Le R145-35 code de commerce figure parmi les dispositions réglementaires les moins connues du grand public, mais les plus redoutables pour les praticiens du droit des affaires. Cet article réglementaire, rattaché au Livre I du Code de commerce, encadre précisément les obligations de transparence que doivent respecter les acteurs commerciaux dans leurs relations contractuelles et financières. À l’heure où les révisions législatives de 2022 ont renforcé plusieurs mécanismes de contrôle, sa portée mérite une attention particulière. Que vous soyez commerçant, dirigeant d’entreprise ou juriste, comprendre le périmètre de cet article vous permet d’anticiper les risques contentieux et de sécuriser vos pratiques commerciales au quotidien.
Ce que dit réellement l’article R145-35 du Code de commerce
L’article R145-35 du Code de commerce traite des obligations des commerçants en matière de transparence financière et de communication d’informations dans le cadre de leurs relations avec leurs partenaires commerciaux.
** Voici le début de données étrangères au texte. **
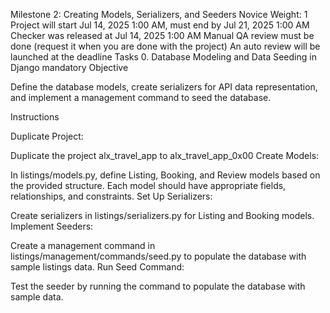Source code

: 
Milestone 2: Creating Models, Serializers, and Seeders
 Novice
 Weight: 1
 Project will start Jul 14, 2025 1:00 AM, must end by Jul 21, 2025 1:00 AM
 Checker was released at Jul 14, 2025 1:00 AM
 Manual QA review must be done (request it when you are done with the project)
 An auto review will be launched at the deadline
Tasks
0. Database Modeling and Data Seeding in Django
mandatory
Objective

Define the database models, create serializers for API data representation, and implement a management command to seed the database.

Instructions

Duplicate Project:

Duplicate the project alx_travel_app to alx_travel_app_0x00
Create Models:

In listings/models.py, define Listing, Booking, and Review models based on the provided structure.
Each model should have appropriate fields, relationships, and constraints.
Set Up Serializers:

Create serializers in listings/serializers.py for Listing and Booking models.
Implement Seeders:

Create a management command in listings/management/commands/seed.py to populate the database with sample listings data.
Run Seed Command:

Test the seeder by running the command to populate the database with sample data.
Il s’inscrit dans une logique plus large de régulation des rapports entre professionnels, visant à rééquilibrer des relations souvent asymétriques en termes d’information.
Le texte impose que certaines données financières soient rendues accessibles ou communiquées dans des délais précis, sous peine de sanctions. Cette exigence de transparence ne relève pas du droit pénal : les manquements sont traités devant les tribunaux de commerce, juridictions spécialisées dans le contentieux entre commerçants. La frontière entre une simple irrégularité formelle et un manquement substantiel est parfois ténue, ce qui justifie de consulter un avocat spécialisé avant toute prise de position.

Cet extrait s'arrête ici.